Who Should Foot the Plastic Pollution Bill?

Photo: Krizjohn Rosales/Pexels.

The recent announcement by Amazon India to phase out single-use plastics packaging under its extended producer responsibility (EPR) is a much-delayed but nevertheless welcome proposition. It sets a precedent for the e-commerce sector as well as for the FMCG, electronics and other sectors that use plastics for packaging.

Of the glut of life-altering ecological issues facing the planet, plastic pollution is perhaps the most enduring. It represents a complex problem with intercalated issues of economic interests, consumer behaviour, governance and policymaking. While simultaneous interventions are essential across the board, certain areas are crucial for achieving lasting change.
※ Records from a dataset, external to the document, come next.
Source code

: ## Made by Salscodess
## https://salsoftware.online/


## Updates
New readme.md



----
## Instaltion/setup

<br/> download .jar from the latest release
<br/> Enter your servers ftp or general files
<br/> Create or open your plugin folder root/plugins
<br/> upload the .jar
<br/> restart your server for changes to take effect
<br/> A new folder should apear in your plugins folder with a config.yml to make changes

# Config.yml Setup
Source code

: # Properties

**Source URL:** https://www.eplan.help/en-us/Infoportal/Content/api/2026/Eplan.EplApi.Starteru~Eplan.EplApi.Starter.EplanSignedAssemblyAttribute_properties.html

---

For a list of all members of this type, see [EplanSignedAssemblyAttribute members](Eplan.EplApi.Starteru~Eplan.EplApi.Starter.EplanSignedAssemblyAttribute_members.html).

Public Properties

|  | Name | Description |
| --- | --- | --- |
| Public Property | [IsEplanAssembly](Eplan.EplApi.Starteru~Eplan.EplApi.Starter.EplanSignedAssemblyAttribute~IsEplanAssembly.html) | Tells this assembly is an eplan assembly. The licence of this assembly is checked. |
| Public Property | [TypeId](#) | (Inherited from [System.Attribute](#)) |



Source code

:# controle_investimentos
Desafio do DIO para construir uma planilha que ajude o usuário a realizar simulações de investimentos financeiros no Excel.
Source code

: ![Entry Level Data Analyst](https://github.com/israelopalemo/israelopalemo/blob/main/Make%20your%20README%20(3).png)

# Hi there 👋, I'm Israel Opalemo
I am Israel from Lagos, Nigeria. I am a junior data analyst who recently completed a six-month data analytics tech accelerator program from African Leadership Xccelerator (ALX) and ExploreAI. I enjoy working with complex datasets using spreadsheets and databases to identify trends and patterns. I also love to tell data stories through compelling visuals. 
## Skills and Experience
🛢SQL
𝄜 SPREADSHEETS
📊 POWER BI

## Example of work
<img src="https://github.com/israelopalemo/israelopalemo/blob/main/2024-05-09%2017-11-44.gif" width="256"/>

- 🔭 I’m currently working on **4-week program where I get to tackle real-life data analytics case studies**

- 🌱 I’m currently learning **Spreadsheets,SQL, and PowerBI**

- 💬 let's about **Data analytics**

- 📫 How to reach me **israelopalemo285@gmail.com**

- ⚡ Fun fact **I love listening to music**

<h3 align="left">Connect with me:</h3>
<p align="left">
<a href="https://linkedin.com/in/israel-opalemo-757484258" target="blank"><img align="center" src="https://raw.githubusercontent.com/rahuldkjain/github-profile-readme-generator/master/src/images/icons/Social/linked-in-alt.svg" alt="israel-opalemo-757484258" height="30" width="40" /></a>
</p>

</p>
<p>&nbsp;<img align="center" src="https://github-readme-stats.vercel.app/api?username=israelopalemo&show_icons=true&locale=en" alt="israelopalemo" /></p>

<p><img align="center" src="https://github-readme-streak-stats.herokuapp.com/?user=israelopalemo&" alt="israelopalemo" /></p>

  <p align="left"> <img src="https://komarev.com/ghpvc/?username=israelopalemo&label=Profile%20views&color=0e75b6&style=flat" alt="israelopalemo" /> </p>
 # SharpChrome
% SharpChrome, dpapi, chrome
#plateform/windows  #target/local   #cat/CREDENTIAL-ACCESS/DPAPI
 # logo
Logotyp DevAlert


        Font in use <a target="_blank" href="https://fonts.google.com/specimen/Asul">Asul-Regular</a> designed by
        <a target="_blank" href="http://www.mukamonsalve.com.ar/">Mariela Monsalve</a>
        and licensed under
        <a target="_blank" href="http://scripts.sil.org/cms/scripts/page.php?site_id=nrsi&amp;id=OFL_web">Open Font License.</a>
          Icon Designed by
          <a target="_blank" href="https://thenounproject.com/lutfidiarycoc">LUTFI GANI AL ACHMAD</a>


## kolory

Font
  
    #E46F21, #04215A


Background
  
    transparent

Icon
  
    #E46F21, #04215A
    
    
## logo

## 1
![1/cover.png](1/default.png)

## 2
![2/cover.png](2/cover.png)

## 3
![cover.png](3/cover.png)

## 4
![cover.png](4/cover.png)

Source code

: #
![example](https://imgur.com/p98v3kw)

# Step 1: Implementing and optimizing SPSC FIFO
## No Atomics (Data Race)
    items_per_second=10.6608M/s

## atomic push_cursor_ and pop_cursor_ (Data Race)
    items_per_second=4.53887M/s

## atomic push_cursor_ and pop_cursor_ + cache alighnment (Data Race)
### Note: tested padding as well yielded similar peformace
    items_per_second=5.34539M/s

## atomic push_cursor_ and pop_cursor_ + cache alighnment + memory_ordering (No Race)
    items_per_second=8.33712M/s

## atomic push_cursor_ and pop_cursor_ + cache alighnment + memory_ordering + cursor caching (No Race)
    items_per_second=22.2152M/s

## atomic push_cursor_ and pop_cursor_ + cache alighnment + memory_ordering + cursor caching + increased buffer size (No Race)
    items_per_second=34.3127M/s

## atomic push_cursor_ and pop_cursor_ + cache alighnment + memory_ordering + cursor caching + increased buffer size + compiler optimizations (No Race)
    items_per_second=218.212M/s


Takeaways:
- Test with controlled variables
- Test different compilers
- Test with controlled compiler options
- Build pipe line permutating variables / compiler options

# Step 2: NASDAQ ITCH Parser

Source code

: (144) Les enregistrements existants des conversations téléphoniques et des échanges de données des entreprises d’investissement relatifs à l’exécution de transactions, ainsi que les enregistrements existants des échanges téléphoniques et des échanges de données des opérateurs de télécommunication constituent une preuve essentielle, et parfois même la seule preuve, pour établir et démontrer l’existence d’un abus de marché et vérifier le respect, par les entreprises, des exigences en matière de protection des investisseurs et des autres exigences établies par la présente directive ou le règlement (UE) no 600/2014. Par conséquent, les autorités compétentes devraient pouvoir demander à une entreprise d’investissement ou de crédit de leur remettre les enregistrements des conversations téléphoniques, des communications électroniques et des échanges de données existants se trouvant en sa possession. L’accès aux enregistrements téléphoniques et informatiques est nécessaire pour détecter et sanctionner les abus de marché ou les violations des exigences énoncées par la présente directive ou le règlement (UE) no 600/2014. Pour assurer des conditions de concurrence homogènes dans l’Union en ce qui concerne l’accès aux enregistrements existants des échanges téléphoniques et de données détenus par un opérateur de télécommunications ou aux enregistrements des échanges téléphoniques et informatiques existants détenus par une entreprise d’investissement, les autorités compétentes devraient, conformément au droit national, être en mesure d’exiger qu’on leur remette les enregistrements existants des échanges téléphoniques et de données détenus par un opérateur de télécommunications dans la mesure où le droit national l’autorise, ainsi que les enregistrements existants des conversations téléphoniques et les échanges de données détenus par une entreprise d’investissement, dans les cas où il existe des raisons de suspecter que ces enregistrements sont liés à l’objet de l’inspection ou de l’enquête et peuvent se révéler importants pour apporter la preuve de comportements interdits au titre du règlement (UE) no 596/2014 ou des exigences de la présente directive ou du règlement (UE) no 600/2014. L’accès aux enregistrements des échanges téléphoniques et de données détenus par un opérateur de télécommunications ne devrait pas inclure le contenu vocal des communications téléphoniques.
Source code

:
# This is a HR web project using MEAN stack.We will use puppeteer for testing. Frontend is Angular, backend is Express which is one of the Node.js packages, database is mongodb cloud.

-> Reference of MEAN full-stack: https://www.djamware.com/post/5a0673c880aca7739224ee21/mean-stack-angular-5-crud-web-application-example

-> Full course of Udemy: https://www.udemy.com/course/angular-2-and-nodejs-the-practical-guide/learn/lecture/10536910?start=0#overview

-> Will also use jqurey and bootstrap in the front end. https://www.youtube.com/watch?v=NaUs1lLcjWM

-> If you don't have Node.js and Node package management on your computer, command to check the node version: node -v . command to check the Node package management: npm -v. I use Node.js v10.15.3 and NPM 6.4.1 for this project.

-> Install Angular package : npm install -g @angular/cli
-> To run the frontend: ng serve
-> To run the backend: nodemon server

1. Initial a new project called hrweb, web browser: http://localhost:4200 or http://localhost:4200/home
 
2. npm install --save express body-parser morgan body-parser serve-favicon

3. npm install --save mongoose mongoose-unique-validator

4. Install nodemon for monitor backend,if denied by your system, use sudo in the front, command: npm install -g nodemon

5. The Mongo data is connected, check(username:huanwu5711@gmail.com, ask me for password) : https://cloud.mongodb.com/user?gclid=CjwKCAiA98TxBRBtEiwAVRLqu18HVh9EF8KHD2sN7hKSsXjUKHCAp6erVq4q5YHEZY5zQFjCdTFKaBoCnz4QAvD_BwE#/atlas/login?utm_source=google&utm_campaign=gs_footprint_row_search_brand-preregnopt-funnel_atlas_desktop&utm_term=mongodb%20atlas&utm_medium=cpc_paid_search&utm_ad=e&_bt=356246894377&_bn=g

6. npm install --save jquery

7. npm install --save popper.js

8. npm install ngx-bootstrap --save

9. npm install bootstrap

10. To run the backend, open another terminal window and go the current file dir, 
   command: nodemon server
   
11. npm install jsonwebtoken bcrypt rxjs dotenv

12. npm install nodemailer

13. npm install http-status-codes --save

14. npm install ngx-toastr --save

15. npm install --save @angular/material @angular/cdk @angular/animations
Specifically, corporate behaviour is key when it comes to the plastic crisis, and in this context, the concept of EPR has proven to be a strategic tool for policymakers across the world when articulating the fact that manufacturers are ultimately responsible for their products throughout their lifetime. Effective EPR legislations have ensured that manufacturers remain connected to the eventual fate of the objects they make, and ensure that they internalise the full costs of materials over their lifecycle. The ultimate aim of EPR is to help companies design products or delivery systems that result in zero waste.

The concept was first introduced in Europe in the early 1980s, and has only been gaining traction. Since then, its primary resistance has arisen from the plastics industry, and from brand owners used to externalising such costs to society. Plastics were introduced to India in 1957 with the production of polystyrene. Manufacturers have since pushed the burden of waste management onto tax payers. This wasn’t much of a problem until our plastic consumption spiked in the 21st century and the amount of inorganic waste began to pile up.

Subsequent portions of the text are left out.